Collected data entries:
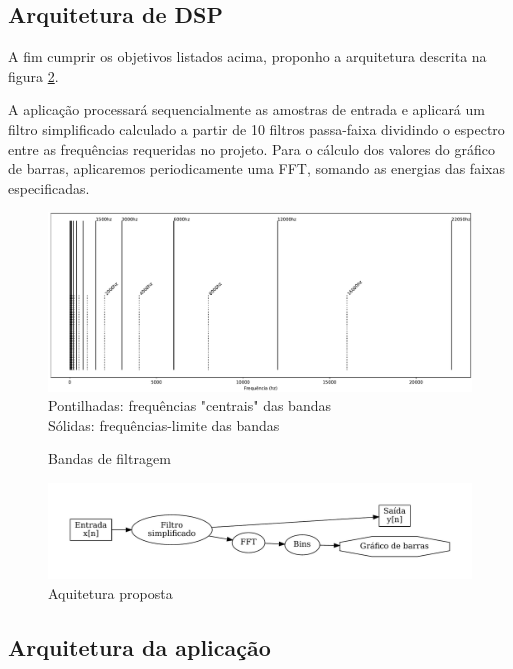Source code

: 
\subsection{Arquitetura de DSP}

A fim cumprir os objetivos listados acima, proponho a arquitetura descrita na figura \ref{fig:arquitetura}.

A aplicação processará sequencialmente as amostras de entrada e aplicará um filtro simplificado calculado a partir de 10 filtros passa-faixa dividindo o espectro entre as frequências requeridas no projeto. Para o cálculo dos valores do gráfico de barras, aplicaremos periodicamente uma FFT, somando as energias das faixas especificadas.

\begin{figure}[h]
    \centering
    \includegraphics[scale=.45]{fig/Bands.pdf}\\
    \small{Pontilhadas: frequências "centrais" das bandas}\\
    \small{Sólidas: frequências-limite das bandas}
    \caption{Bandas de filtragem}
    \label{fig:bandas}
\end{figure}

\begin{figure}[h]
    \centering
    \includegraphics[scale=0.5]{fig/arquiteturafft.pdf}
    \caption{Aquitetura proposta}
    \label{fig:arquitetura}
\end{figure}
\break
\subsection{Arquitetura da aplicação}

Directions:
Please print the data above once more, exactly and without images.

Answer to this problem:
Source code

: 
\subsection{Arquitetura de DSP}

A fim cumprir os objetivos listados acima, proponho a arquitetura descrita na figura \ref{fig:arquitetura}.

A aplicação processará sequencialmente as amostras de entrada e aplicará um filtro simplificado calculado a partir de 10 filtros passa-faixa dividindo o espectro entre as frequências requeridas no projeto. Para o cálculo dos valores do gráfico de barras, aplicaremos periodicamente uma FFT, somando as energias das faixas especificadas.

\begin{figure}[h]
    \centering
    \includegraphics[scale=.45]{fig/Bands.pdf}\\
    \small{Pontilhadas: frequências "centrais" das bandas}\\
    \small{Sólidas: frequências-limite das bandas}
    \caption{Bandas de filtragem}
    \label{fig:bandas}
\end{figure}

\begin{figure}[h]
    \centering
    \includegraphics[scale=0.5]{fig/arquiteturafft.pdf}
    \caption{Aquitetura proposta}
    \label{fig:arquitetura}
\end{figure}
\break
\subsection{Arquitetura da aplicação}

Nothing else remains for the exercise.